Catastrophic Droughts Are Becoming the New Normal in Somalia


The United Nations has warned that more than two million people may face famine by the end of the summer in Somalia, as a result of devastating drought following a disappointing spring rainy season. Disturbing as that is, there’s a bigger long-term concern: this is the third severe drought the country has faced in less than a decade, and the international community has shown nowhere near the level of commitment needed to stave off its worst effects.

A famine that hit the country as a result of drought between 2010 and 2012 caused more than a quarter of a million deaths, and displaced around 2.1 million. An additional 2.1 million people were displaced by another drought in 2017, but widespread famine was mostly—though not entirely—avoided. The country is still recovering from the effects of the 2017 drought, with many people still displaced, as it finds itself in yet another one.
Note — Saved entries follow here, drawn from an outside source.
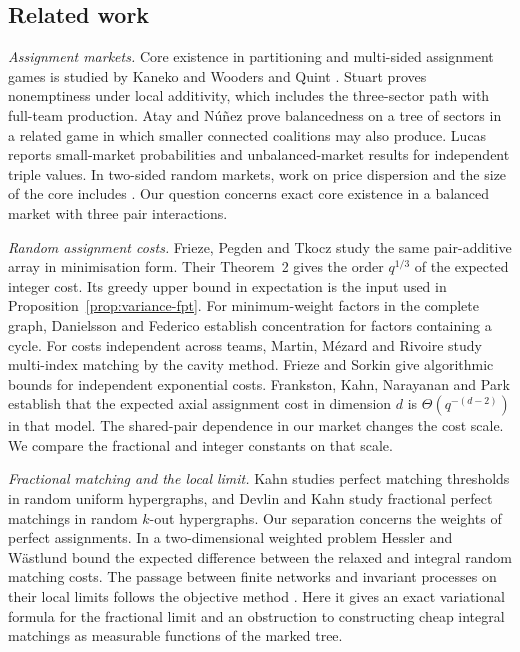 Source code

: \subsection{Related work}\label{sec:intro-related}

\emph{Assignment markets.} Core existence in partitioning and multi-sided assignment
games is studied by Kaneko and Wooders \cite{KanekoWooders82} and Quint \cite{Quint91}.
Stuart \cite{Stuart97} proves nonemptiness under local additivity, which includes the
three-sector path with full-team production. Atay and N\'u\~nez \cite{AtayNunez19}
prove balancedness on a tree of sectors in a related game in which smaller connected
coalitions may also produce. Lucas \cite{Lucas95} reports small-market probabilities
and unbalanced-market results for independent triple values. In two-sided random
markets, work on price dispersion and the size of the core includes
\cite{HassidimRomm15,KSS18}. Our question concerns exact core existence in a balanced
market with three pair interactions.

\emph{Random assignment costs.} Frieze, Pegden and Tkocz \cite{FPT20} study the same
pair-additive array in minimisation form. Their Theorem~2 gives the order $q^{1/3}$ of
the expected integer cost. Its greedy upper bound in expectation is the input used in
Proposition~\ref{prop:variance-fpt}. For minimum-weight factors in the complete graph,
Danielsson and Federico \cite{DanielssonFederico25} establish concentration
for factors containing a cycle. For costs independent across teams, Martin, M\'ezard
and Rivoire \cite{MMR05} study multi-index matching by the cavity method.
Frieze and Sorkin \cite{FriezeSorkin15} give algorithmic bounds for independent
exponential costs. Frankston, Kahn, Narayanan and Park \cite[Corollary~1.8]{FKNP21}
establish that the expected axial assignment cost in dimension $d$ is
$\Theta(q^{-(d-2)})$ in that model. The shared-pair dependence in our market changes
the cost scale. We compare the fractional and integer constants on that scale.

\emph{Fractional matching and the local limit.} Kahn \cite{Kahn19} studies perfect
matching thresholds in random uniform hypergraphs, and Devlin and Kahn
\cite{DevlinKahn17} study fractional perfect matchings in random $k$-out hypergraphs.
Our separation concerns the weights of perfect assignments. In a two-dimensional
weighted problem Hessler and W\"astlund \cite{HesslerWastlund08} bound the expected
difference between the relaxed and integral random matching costs. The passage
between finite networks and invariant processes on their local limits follows the
objective method \cite{Aldous92,Aldous01,AldousSteele04,AldousLyons07}. Here it gives
an exact variational formula for the fractional limit and an obstruction to constructing
cheap integral matchings as measurable functions of the marked tree.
This year’s rainy season brought only sporadic rain—sometimes so concentrated it resulted in deadly flooding.

“Drought is becoming more regular and more intense,” noted Dustin Barter, Oxfam’s policy director in Somalia, during a visit to Washington last week. “In this region, climate crisis is no longer a future scenario.”

While the 2011 drought was viewed as a massive humanitarian failure—only 46.5 percent of Somalia and Ethiopia’s humanitarian response plans were funded—a recent report authored by Barter notes that 2017 was an improvement, with 74.8 percent funding, which may partly account for the lower death toll. Ethiopian, Kenyan, and Somali authorities are credited with launching a proactive response. This time, however, the response plans are only 35.4 percent funded as of June—a funding gap of $1.5 billion—raising fears that the 2011 scenario could repeat itself. Already 15.3 million people are in need of humanitarian assistance and 5.6 million are displaced. The UN Office for the Coordination of Humanitarian Affairs recently warned, “The resources are so inadequate that it isn’t that activities can’t scale up, but that response is actually being scaled back in some areas.”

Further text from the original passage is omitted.